In 2016, DataEQ grabbed the attention of international media when it used its unique combination of AI and human crowds to predict that Donald Trump would beat Hillary Clinton in the race for the White House.
In the weeks and days before the election, DataEQ noticed that traditional polls did not seem to capture what it had observed on social media, a significant and intensely emotional dissatisfaction with the establishment politicians and Hillary Clinton. And after predicting the outcome of the Brexit referendum in June, DataEQ analysts noticed that a similarly surprising result could occur in the election. The day before Americans headed to the polls, DataEQ CEO, JP Kloppers told BBC News that DataEQ’s analysis of social media was pointing to a victory for Trump.
In June DataEQ began collecting public social media posts, mostly from Twitter, about the elections from the battleground states. While such early public opinions don’t necessarily reflect or actual voting day behaviour, the early collection of data, months before the election, assisted DataEQ with its structuring and fine-tuning of the data analysis process.
In the months that followed, approximately 37.6 million social media posts from some four million authors were collected for analysis. DataEQ’s geolocation algorithms identified the state in which the author was located and distributed only posts from the key battleground states to the DataEQ Crowd of human verifiers for sentiment evaluation.
Crowd verifiers evaluated the sentiment contained in each post, either positive, negative neutral and to who which candidate it pertained. All social media posts matching the candidates’ names, and mention of the US election itself, was collected. Data from outside the US was excluded.
Human evaluation is critical to accurately understanding social media conversation.

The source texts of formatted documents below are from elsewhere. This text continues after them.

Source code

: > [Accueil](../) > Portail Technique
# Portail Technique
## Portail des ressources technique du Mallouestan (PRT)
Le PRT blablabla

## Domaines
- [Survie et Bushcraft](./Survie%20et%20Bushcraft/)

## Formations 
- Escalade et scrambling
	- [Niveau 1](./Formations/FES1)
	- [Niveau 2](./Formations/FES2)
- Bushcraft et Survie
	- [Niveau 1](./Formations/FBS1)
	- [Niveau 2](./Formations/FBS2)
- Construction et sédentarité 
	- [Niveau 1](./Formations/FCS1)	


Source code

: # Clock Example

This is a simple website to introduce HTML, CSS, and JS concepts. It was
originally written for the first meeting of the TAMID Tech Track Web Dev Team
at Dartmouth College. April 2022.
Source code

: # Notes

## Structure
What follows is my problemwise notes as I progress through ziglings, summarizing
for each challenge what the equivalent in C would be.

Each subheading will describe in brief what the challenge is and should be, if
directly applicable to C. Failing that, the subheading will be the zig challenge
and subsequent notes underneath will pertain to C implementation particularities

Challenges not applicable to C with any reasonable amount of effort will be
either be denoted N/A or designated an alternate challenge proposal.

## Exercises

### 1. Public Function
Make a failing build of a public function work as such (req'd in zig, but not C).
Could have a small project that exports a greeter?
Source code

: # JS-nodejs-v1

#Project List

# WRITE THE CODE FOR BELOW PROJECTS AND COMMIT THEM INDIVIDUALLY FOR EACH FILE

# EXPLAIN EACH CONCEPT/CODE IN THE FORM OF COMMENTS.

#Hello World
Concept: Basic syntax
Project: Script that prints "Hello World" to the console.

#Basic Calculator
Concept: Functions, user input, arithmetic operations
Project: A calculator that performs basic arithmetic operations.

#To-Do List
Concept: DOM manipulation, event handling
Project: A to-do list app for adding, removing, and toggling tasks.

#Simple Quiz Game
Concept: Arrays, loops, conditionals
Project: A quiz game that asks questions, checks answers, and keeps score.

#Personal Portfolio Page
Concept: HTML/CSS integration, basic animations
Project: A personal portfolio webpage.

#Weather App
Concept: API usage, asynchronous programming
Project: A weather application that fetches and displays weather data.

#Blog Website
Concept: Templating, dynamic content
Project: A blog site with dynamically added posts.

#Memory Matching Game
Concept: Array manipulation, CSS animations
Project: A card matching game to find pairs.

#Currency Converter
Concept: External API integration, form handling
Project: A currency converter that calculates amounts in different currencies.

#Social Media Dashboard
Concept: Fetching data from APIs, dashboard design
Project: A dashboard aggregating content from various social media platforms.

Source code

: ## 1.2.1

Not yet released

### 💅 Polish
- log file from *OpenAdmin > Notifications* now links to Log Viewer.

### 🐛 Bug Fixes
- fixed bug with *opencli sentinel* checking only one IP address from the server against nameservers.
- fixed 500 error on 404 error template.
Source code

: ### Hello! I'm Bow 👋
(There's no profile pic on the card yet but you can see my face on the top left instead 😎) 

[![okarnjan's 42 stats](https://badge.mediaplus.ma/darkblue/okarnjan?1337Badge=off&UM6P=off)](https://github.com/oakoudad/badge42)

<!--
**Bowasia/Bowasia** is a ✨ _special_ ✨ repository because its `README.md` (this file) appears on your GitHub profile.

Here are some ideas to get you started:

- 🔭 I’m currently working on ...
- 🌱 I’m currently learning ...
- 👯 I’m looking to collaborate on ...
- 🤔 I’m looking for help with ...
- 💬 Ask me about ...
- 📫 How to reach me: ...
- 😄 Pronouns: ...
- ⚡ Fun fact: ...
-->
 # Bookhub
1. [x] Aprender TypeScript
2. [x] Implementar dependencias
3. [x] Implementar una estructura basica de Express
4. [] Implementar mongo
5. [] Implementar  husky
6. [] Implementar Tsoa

Online chatter is rife with sarcasm, implied and hidden meanings, abbreviated phrases, slang, innuendo, humour and a host of other complications, understanding many of these intricacies is typically beyond the ability of an algorithm. As a result, DataEQ used its crowdsourcing approach in which real people conducted the micro jobs of correctly assigning sentiment to the candidates (for or against) in return for micropayments. This approach achieves accuracy levels that outperform sentiment analyses that rely solely on AI.
Once the sentiment had been correctly assigned in all of the 11 battleground states, the methodology we adopted was simple. Advocacy for a candidate was counted from all unique authors supporting them or speaking against their opponent. The neutral posts were excluded. This advocacy was then divided by the total emotive (for or against) conversation to determine a percentage. In each of the key battleground states, if a candidate’s percentage was greater than 50%, DataEQ predicted them winning that state.
The methodology also gave greater weighting to the most recent conversations - as sentiment shift throughout the campaign. If what people say determines how they will act, then it stands to reason that what they say most recently, unsolicited, on social media could reflect how they will act at that moment. Consequently, DataEQ collected and analysed data right up to, and including, the day before Election Day, and weighted the data according to its imminence to Election Day itself. This was the final piece to the puzzle, and DataEQ then called the outcome of the 11 battleground states that would determine the 45th US President.
The results speak for themselves. In contrast to many traditional polls, DataEQ’s weighted average matched the outcome of nine of the 11 states. Similarly to DataEQ’s Brexit prediction, accurate, human integrated evaluation of social media conversation proved to be a meaningful way to understand public opinion.
Online media has empowered millions of citizens around the globe. The democratisation of public opinion means that anyone with internet access can volunteer their opinion. Organisations are struggling to keep up with the pace, scale and volatility of stakeholder and public opinion. Being able to measure and understand how and why people feel the way they do is therefore of high strategic value and can provide a significant competitive advantage.
DataEQ uses a proprietary mix of search algorithms, AI and crowd-sourcing to mine and structure online conversation for sentiment. DataEQ’s Crowd of human contributors enrich thesentiment data by surfacing the specific topics driving sentiment. DataEQ provides this data to organisations around the world to help them make customer-centred operational and strategic improvements.